Fight Between Two Chemical Giants Continues: Akzo Nobel’s Claim of IP Misappropriation against Dow Chemical Survives Motion to Dismiss

By Holly Vance and Stephanie S. Liu

In Akzo Nobel Coatings, Inc. v. The Dow Chemical Company, the Delaware Court of Chancery decided a dispute between two chemical companies that were parties to a joint development agreement. Akzo Nobel Coatings Inc. (“Akzo”) alleged, among other things, that The Dow Chemical Company, doing business as Dow Advanced Materials (“Dow”), wrongfully misappropriated intellectual property that belonged in part or in whole to Akzo and breached their joint development agreement. Dow moved to dismiss pursuant to Court of Chancery Rule 12(b)(6). The Court granted the motion in part and denied in part. Specifically, Akzo’s claims for declaratory judgment and breach of contract survived, but its alternative claims for breach of the implied covenant of good faith and fair dealing, conversion, and unjust enrichment were dismissed.

Akzo specializes in the design, manufacture, and sale of various chemical coatings, including protective coatings for food and beverage packaging and containers. Dow develops, manufactures, and sells polymeric materials, products, and technologies, including those suitable for use in coatings for food and beverage containers. In January of 2010, the parties executed a Joint Development Agreement (“JDA”) to combine the parties’ respective areas of expertise in pursuit of the development of new protective coatings for metal food and beverage packaging containers. Depending on the resulting invention, any given project under the JDA could either be wholly owned by one of the two parties or jointly owned. Dow terminated the JDA in October of 2011, and then communicated to Akzo in May of 2012 that it intended to file two patent applications relating to potential JDA inventions. In June of 2013, Akzo filed its complaint, asserting claims for: (1) a declaratory judgment regarding Akzo’s ownership rights under the JDA; (2) breach of contract and a permanent and mandatory injunction against Dow; (3) breach of the implied covenant of good faith and fair dealing; (4) conversion; and (5) unjust enrichment.
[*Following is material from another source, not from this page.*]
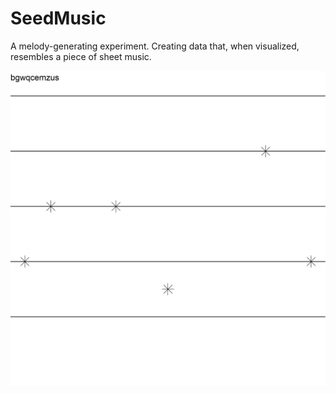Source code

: # SeedMusic
A melody-generating experiment. Creating data that, when visualized, resembles a piece of sheet music. 

![image](https://github.com/tjbrailey/SeedMusic/blob/master/vis/bgwqcemzus.png)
The Court reviewed the complaint under the reasonable “conceivability” standard, the governing pleading standard in Delaware to survive a motion to dismiss, which asks whether there is a “possibility” of recovery.
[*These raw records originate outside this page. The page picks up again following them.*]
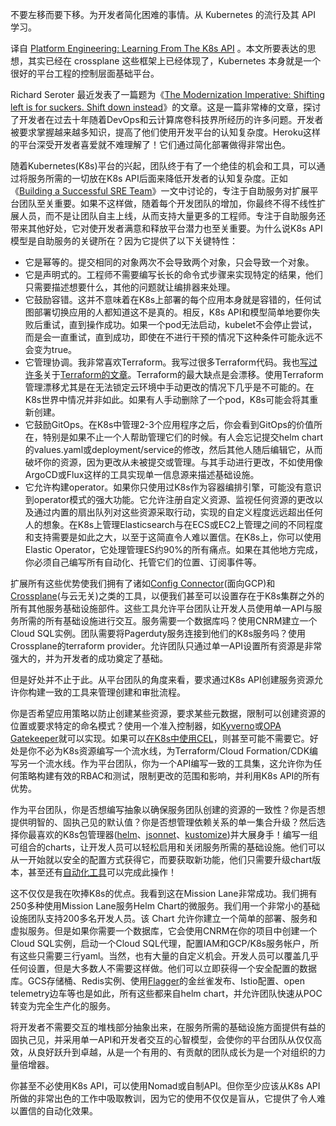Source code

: <!-- 
# 平台工程：从 Kubernetes API 学习
 -->


不要左移而要下移。为开发者简化困难的事情。从 Kubernetes 的流行及其 API 学习。

译自 [Platform Engineering: Learning From The K8s API](https://blog.hans-knecht.com/platform-engineering-learning-from-the-k8s-api-401424ca9946) 。本文所要表达的思想，其实已经在 crossplane 这些框架上已经体现了，Kubernetes 本身就是一个很好的平台工程的控制层面基础平台。


Richard Seroter 最近发表了一篇题为《[The Modernization Imperative: Shifting left is for suckers. Shift down instead](https://cloud.google.com/blog/products/application-development/richard-seroter-on-shifting-down-vs-shifting-left)》的文章。这是一篇非常棒的文章，探讨了开发者在过去十年随着DevOps和云计算席卷科技界所经历的许多问题。开发者被要求掌握越来越多知识，提高了他们使用开发平台的认知复杂度。Heroku这样的平台深受开发者喜爱就不难理解了！它们通过简化部署做得非常出色。

随着Kubernetes(K8s)平台的兴起，团队终于有了一个绝佳的机会和工具，可以通过将服务所需的一切放在K8s API后面来降低开发者的认知复杂度。正如《[Building a Successful SRE Team](https://medium.com/@hans.knechtions/building-a-successful-sre-team-283232bc2694)》一文中讨论的，专注于自助服务对扩展平台团队至关重要。如果不这样做，随着每个开发团队的增加，你最终不得不线性扩展人员，而不是让团队自主上线，从而支持大量更多的工程师。专注于自助服务还带来其他好处，它对使开发者满意和释放平台潜力也至关重要。为什么说K8s API模型是自助服务的关键所在？因为它提供了以下关键特性：

- 它是幂等的。提交相同的对象两次不会导致两个对象，只会导致一个对象。
- 它是声明式的。工程师不需要编写长长的命令式步骤来实现特定的结果，他们只需要描述想要什么，其他的问题就让编排器来处理。
- 它鼓励容错。这并不意味着在K8s上部署的每个应用本身就是容错的，任何试图部署切换应用的人都知道这不是真的。相反，K8s API和模型简单地要你失败后重试，直到操作成功。如果一个pod无法启动，kubelet不会停止尝试，而是会一直重试，直到成功，即使在不进行干预的情况下这种条件可能永远不会变为true。
- 它管理协调。我非常喜欢Terraform。我写过很多Terraform代码。我也[写过](https://medium.com/capital-one-tech/treating-your-terraform-like-an-application-why-terraform-in-a-docker-container-31e802314b4)[许多](https://medium.com/capital-one-tech/treating-your-terraform-like-an-application-how-to-dockerize-terraform-5d7edac741fc)关于[Terraform的文章](https://medium.com/capital-one-tech/terraform-poka-yokes-writing-effective-scalable-dynamic-and-error-resistant-terraform-dcbd6a0ada6a)。Terraform的最大缺点是会漂移。使用Terraform管理漂移尤其是在无法锁定云环境中手动更改的情况下几乎是不可能的。在K8s世界中情况并非如此。如果有人手动删除了一个pod，K8s可能会将其重新创建。
- 它鼓励GitOps。在K8s中管理2-3个应用程序之后，你会看到GitOps的价值所在，特别是如果不止一个人帮助管理它们的时候。有人会忘记提交helm chart的values.yaml或deployment/service的修改，然后其他人随后编辑它，从而破坏你的资源，因为更改从未被提交或管理。与其手动进行更改，不如使用像ArgoCD或Flux这样的工具实现单一信息源来描述基础设施。
- 它允许构建operator。如果你只使用过K8s作为容器编排引擎，可能没有意识到operator模式的强大功能。它允许注册自定义资源、监视任何资源的更改以及通过内置的扇出队列对这些资源采取行动，实现的自定义程度远远超出任何人的想象。在K8s上管理Elasticsearch与在ECS或EC2上管理之间的不同程度和支持需要是如此之大，以至于这简直令人难以置信。在K8s上，你可以使用Elastic Operator，它处理管理ES约90%的所有痛点。如果在其他地方完成，你必须自己编写所有自动化、托管它们的位置、订阅事件等。

扩展所有这些优势使我们拥有了诸如[Config Connector](https://cloud.google.com/config-connector/docs/reference/overview)(面向GCP)和[Crossplane](https://www.crossplane.io/)(与云无关)之类的工具，以便我们甚至可以设置存在于K8s集群之外的所有其他服务基础设施部件。这些工具允许平台团队让开发人员使用单一API与服务所需的所有基础设施进行交互。服务需要一个数据库吗？使用CNRM建立一个Cloud SQL实例。团队需要将Pagerduty服务连接到他们的K8s服务吗？使用Crossplane的terraform provider。允许团队只通过单一API设置所有资源是非常强大的，并为开发者的成功奠定了基础。

但是好处并不止于此。从平台团队的角度来看，要求通过K8s API创建服务资源允许你构建一致的工具来管理创建和审批流程。

你是否希望应用策略以防止创建某些资源，要求某些元数据，限制可以创建资源的位置或要求特定的命名模式？使用一个准入控制器，如[Kyverno](https://kyverno.io/)或[OPA Gatekeeper](https://github.com/open-policy-agent/gatekeeper)就可以实现。如果可以[在K8s中使用CEL](https://kubernetes.io/docs/reference/using-api/cel/)，则甚至可能不需要它。好处是你不必为K8s资源编写一个流水线，为Terraform/Cloud Formation/CDK编写另一个流水线。作为平台团队，你为一个API编写一致的工具集，这允许你为任何策略构建有效的RBAC和测试，限制更改的范围和影响，并利用K8s API的所有优势。

作为平台团队，你是否想编写抽象以确保服务团队创建的资源的一致性？你是否想提供明智的、固执己见的默认值？你是否想管理依赖关系的单一集合升级？然后选择你最喜欢的K8s包管理器([helm](https://helm.sh/)、[jsonnet](https://jsonnet.org/)、[kustomize](https://kustomize.io/))并大展身手！编写一组可组合的charts，让开发人员可以轻松启用和关闭服务所需的基础设施。他们可以从一开始就以安全的配置方式获得它，而要获取新功能，他们只需要升级chart版本，甚至还有[自动化工具](https://github.com/renovatebot/renovate)可以完成此操作！

这不仅仅是我在吹捧K8s的优点。我看到这在Mission Lane非常成功。我们拥有250多种使用Mission Lane服务Helm Chart的微服务。我们用一个非常小的基础设施团队支持200多名开发人员。该 Chart 允许你建立一个简单的部署、服务和虚拟服务。但是如果你需要一个数据库，它会使用CNRM在你的项目中创建一个Cloud SQL实例，启动一个Cloud SQL代理，配置IAM和GCP/K8s服务帐户，所有这些只需要三行yaml。当然，也有大量的自定义机会。开发人员可以覆盖几乎任何设置，但是大多数人不需要这样做。他们可以立即获得一个安全配置的数据库。GCS存储桶、Redis实例、使用[Flagger](https://flagger.app/)的金丝雀发布、Istio配置、open telemetry边车等也是如此，所有这些都来自helm chart，并允许团队快速从POC转变为完全生产化的服务。

将开发者不需要交互的堆栈部分抽象出来，在服务所需的基础设施方面提供有益的固执己见，并采用单一API和开发者交互的心智模型，会使你的平台团队从仅仅高效，从良好跃升到卓越，从是一个有用的、有贡献的团队成长为是一个对组织的力量倍增器。

你甚至不必使用K8s API，可以使用Nomad或自制API。但你至少应该从K8s API所做的非常出色的工作中吸取教训，因为它的使用不仅仅是盲从，它提供了令人难以置信的自动化效果。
The Court denied Dow’s motion to dismiss Akzo’s claim for declaratory judgment of its ownership rights under the JDA. Under the JDA, ownership of JDA inventions was based on the categorization of inventions as “target-coating” (owned by Akzo), “materials” (owned by Dow), “project materials” (owned by Dow), and other (jointly owned). Akzo alleged that it owned the inventions claimed in Dow’s patent applications, or in the alternative, was a joint owner. Dow contended that the inventions were “materials” under the JDA and therefore belonged solely to Dow. In denying Dow’s motion to dismiss, the Court found that, even assuming Dow’s interpretation of the JDA was reasonable, it was also reasonably conceivable that Akzo could prove at trial that the patent applications claim non-“material” JDA inventions (which would give Akzo at least joint ownership).

The Court also denied Dow’s motion to dismiss Akzo’s breach of contract claim. The JDA imposed several obligations on the parties with respect to confidential information. Akzo alleged that Dow breached the JDA when it disclosed Akzo’s confidential information in the patent applications. Dow argued that Akzo’s allegations were so vague that they failed to place Dow on notice, thereby violating Court of Chancery Rule 8. The Court held that Delaware requires only notice pleading as to Akzo’s confidential information claims and that the determination of whether the allegedly confidential information was already in the public domain constituted a disputed issue of fact that could not be resolved on a motion to dismiss.

The Court, however, granted Dow’s motion to dismiss Akzo’s remaining claims for the breach of the implied covenant of good faith and fair dealing, conversion, and unjust enrichment, finding that the JDA governed the entirety of the relationship between the parties and that these claims were duplicative of Azko’s other claims.